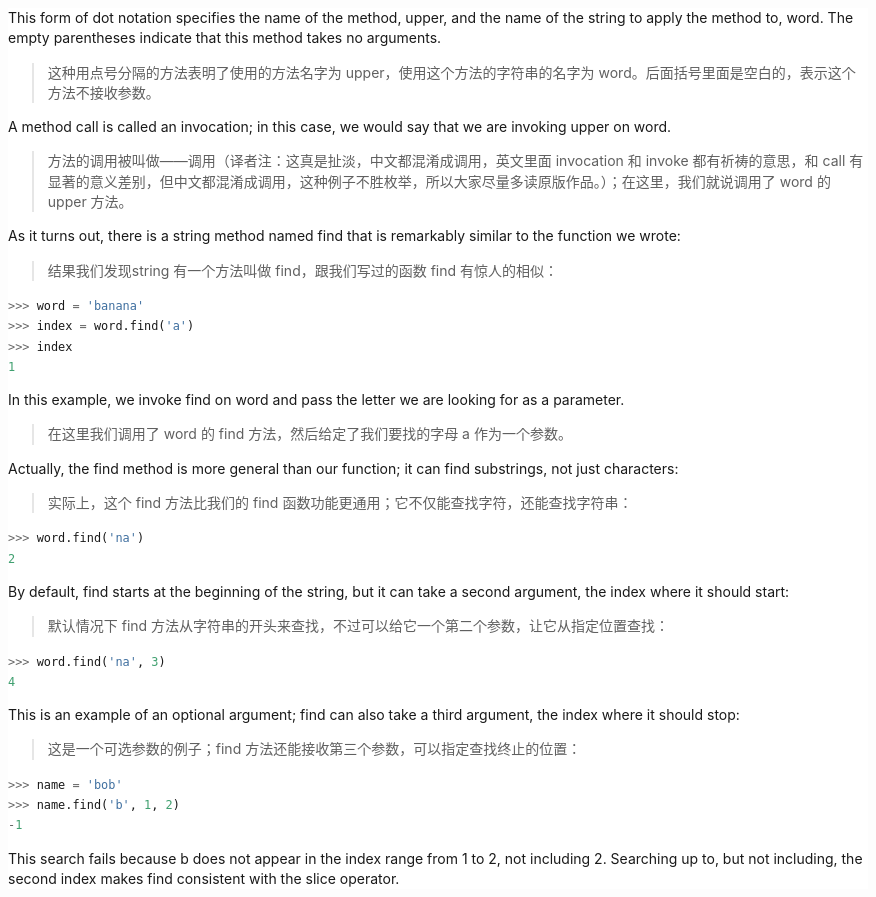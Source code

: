 This form of dot notation specifies the name of the method, upper, and the name of the string to apply the method to, word. The empty parentheses indicate that this method takes no arguments.

> 这种用点号分隔的方法表明了使用的方法名字为 upper，使用这个方法的字符串的名字为 word。后面括号里面是空白的，表示这个方法不接收参数。

A method call is called an invocation; in this case, we would say that we are invoking upper on word.

> 方法的调用被叫做——调用（译者注：这真是扯淡，中文都混淆成调用，英文里面 invocation 和 invoke 都有祈祷的意思，和 call 有显著的意义差别，但中文都混淆成调用，这种例子不胜枚举，所以大家尽量多读原版作品。）；在这里，我们就说调用了 word 的 upper 方法。

As it turns out, there is a string method named find that is remarkably similar to the function we wrote:

> 结果我们发现string 有一个方法叫做 find，跟我们写过的函数 find 有惊人的相似：

```Python
>>> word = 'banana'
>>> index = word.find('a')
>>> index
1
```

In this example, we invoke find on word and pass the letter we are looking for as a parameter.

> 在这里我们调用了 word 的 find 方法，然后给定了我们要找的字母 a 作为一个参数。

Actually, the find method is more general than our function; it can find substrings, not just characters:

> 实际上，这个 find 方法比我们的 find 函数功能更通用；它不仅能查找字符，还能查找字符串：

```Python
>>> word.find('na')
2
```

By default, find starts at the beginning of the string, but it can take a second argument, the index where it should start:

> 默认情况下 find 方法从字符串的开头来查找，不过可以给它一个第二个参数，让它从指定位置查找：

```Python
>>> word.find('na', 3)
4
```

This is an example of an optional argument; find can also take a third argument, the index where it should stop:

> 这是一个可选参数的例子；find 方法还能接收第三个参数，可以指定查找终止的位置：

```Python
>>> name = 'bob'
>>> name.find('b', 1, 2)
-1
```

This search fails because b does not appear in the index range from 1 to 2, not including 2. Searching up to, but not including, the second index makes find consistent with the slice operator.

○ ○ ○

■ **Assignment**
All entries must come back exactly as written, though without their pictures.

■ **Solution to this task**
Source code

: This form of dot notation specifies the name of the method, upper, and the name of the string to apply the method to, word. The empty parentheses indicate that this method takes no arguments.

> 这种用点号分隔的方法表明了使用的方法名字为 upper，使用这个方法的字符串的名字为 word。后面括号里面是空白的，表示这个方法不接收参数。

A method call is called an invocation; in this case, we would say that we are invoking upper on word.

> 方法的调用被叫做——调用（译者注：这真是扯淡，中文都混淆成调用，英文里面 invocation 和 invoke 都有祈祷的意思，和 call 有显著的意义差别，但中文都混淆成调用，这种例子不胜枚举，所以大家尽量多读原版作品。）；在这里，我们就说调用了 word 的 upper 方法。

As it turns out, there is a string method named find that is remarkably similar to the function we wrote:

> 结果我们发现string 有一个方法叫做 find，跟我们写过的函数 find 有惊人的相似：

```Python
>>> word = 'banana'
>>> index = word.find('a')
>>> index
1
```

In this example, we invoke find on word and pass the letter we are looking for as a parameter.

> 在这里我们调用了 word 的 find 方法，然后给定了我们要找的字母 a 作为一个参数。

Actually, the find method is more general than our function; it can find substrings, not just characters:

> 实际上，这个 find 方法比我们的 find 函数功能更通用；它不仅能查找字符，还能查找字符串：

```Python
>>> word.find('na')
2
```

By default, find starts at the beginning of the string, but it can take a second argument, the index where it should start:

> 默认情况下 find 方法从字符串的开头来查找，不过可以给它一个第二个参数，让它从指定位置查找：

```Python
>>> word.find('na', 3)
4
```

This is an example of an optional argument; find can also take a third argument, the index where it should stop:

> 这是一个可选参数的例子；find 方法还能接收第三个参数，可以指定查找终止的位置：

```Python
>>> name = 'bob'
>>> name.find('b', 1, 2)
-1
```

This search fails because b does not appear in the index range from 1 to 2, not including 2. Searching up to, but not including, the second index makes find consistent with the slice operator.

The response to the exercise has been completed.